During the year, Paramount Leasing improved its financial and operating results. It posted net profit of Rs 35.27 million which was marginally higher than the profit posted for the preceding year. The Company made Rs 21.25 million provision against deferred tax liability.

Paramount has completed 4 years of business operation. It received certificate of the commencement of business on 7th June 1995. It was incorporated in December 1992 and twenty two financial institutions hold over 77 per cent of its share capital. The nominees of two financial institutions and a commercial bank are represented on its Board of Directors. These financial institutions are Al-Towfeek Investment Bank Limited, The Bank of Khyber, Pak Libya Holding Company (Pvt) Limited.

The company started with a large capital base of Rs 250 million which has not been increased so far. The Company is listed at all the three stock exchange of the country. At present, the share of the company is trading around Rs 5.50 — at 45% discount to its par value of Rs 10. The highest price of its share was quoted at Rs 15 in 1995. Since 1998 the share price has remained below par. The lowest price quoted was around Rs 4.50 in 1998.

The company has excellent dividend payment track record. It has never omitted profit distribution to its shareholders. During the financial year under review the company paid cash dividend of 12.5 per cent. The rate has been maintained over the last two years. while in 1996 the Company paid 10 per cent cash dividend. Since commencement of business the total payout works out to nearly 48 per cent.

The mission statement of the company explains its conscious efforts and long-term policy. The mission statement has been documented in the latest Annual Report. The statement says, "We are committed to carving a leading position in the Leasing Industry of Pakistan by creating value and optimizing profits for our shareholders, providing most efficient service to our clients promoting good business practices and encouraging environment friendly projects."

Despite current economic conditions, the Company's financial and operating results exhibit more than satisfactory performance.

During the year under review, gross income was Rs 121.25 million and the net investment in lease finance at Rs 635 million. Profit before tax at Rs 57.12 million posted increased by about per cent.

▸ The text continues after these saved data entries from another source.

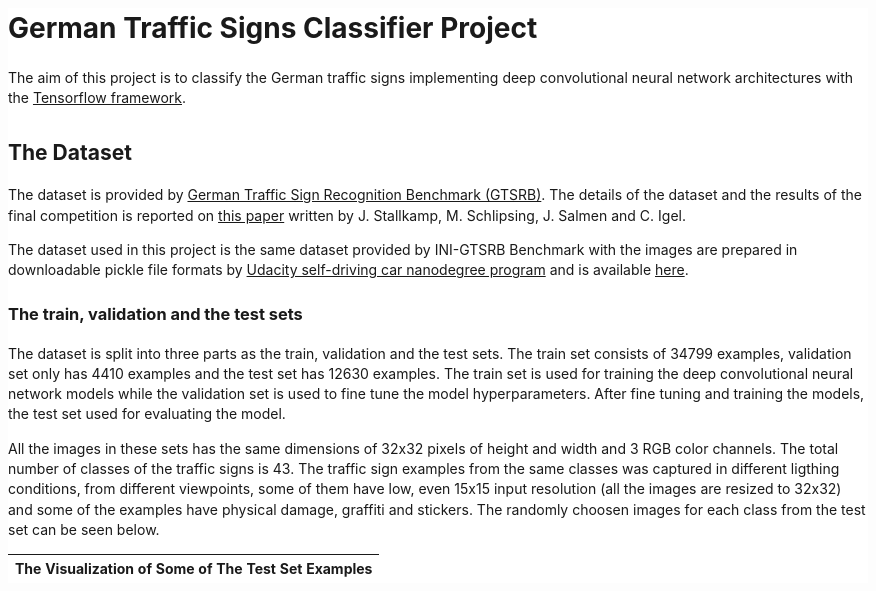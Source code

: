 # German Traffic Signs Classifier Project

The aim of this project is to classify the German traffic signs implementing deep convolutional neural network architectures with the [Tensorflow framework](https://www.tensorflow.org/).

## The Dataset

The dataset is provided by [German Traffic Sign Recognition Benchmark (GTSRB)](http://benchmark.ini.rub.de/?section=gtsrb). The details of the dataset and the results of the final competition is reported on [this paper](http://image.diku.dk/igel/paper/MvCBMLAfTSR.pdf) written by J. Stallkamp, M. Schlipsing, J. Salmen and C. Igel.

The dataset used in this project is the same dataset provided by INI-GTSRB Benchmark with the images are prepared in downloadable pickle file formats by [Udacity self-driving car nanodegree program](https://www.udacity.com/drive) and is available [here](https://drive.google.com/open?id=0B8c3GUF4ZQ-_R29QOWxDTkRJV3c).

### The train, validation and the test sets

The dataset is split into three parts as the train, validation and the test sets. The train set consists of 34799 examples, validation set only has 4410 examples and the test set has 12630 examples. The train set is used for training the deep convolutional neural network models while the validation set is used to fine tune the model hyperparameters. After fine tuning and training the models, the test set used for evaluating the model.

All the images in these sets has the same dimensions of 32x32 pixels of height and width and 3 RGB color channels. The total number of classes of the traffic signs is 43. The traffic sign examples from the same classes was captured in different ligthing conditions, from different viewpoints, some of them have low, even 15x15 input resolution (all the images are resized to 32x32) and some of the examples have physical damage, graffiti and stickers. The randomly choosen images for each class from the test set can be seen below.

|  The Visualization of Some of The Test Set Examples |
|:-------------------------:|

Provision against potential lease losses was low at Rs 1.7 million as compared to the preceding year's Rs 7.36 million. The company posted net profit at Rs 35.27 million which was marginally higher than the net profit at Rs 34.53 million posted in the preceding year.

Although Security and Exchange Commission of Pakistan has not announced the date for conforming to the requirement of International Accounting Standard, the Company had taken the lead at its own last year, by making a provision of Rs 16.2 million for the deferred tax liability. The liability is not likely to materialize in the foreseeable future. This year also the Company has made even higher provision of Rs 21.3 million for the deferred tax liability.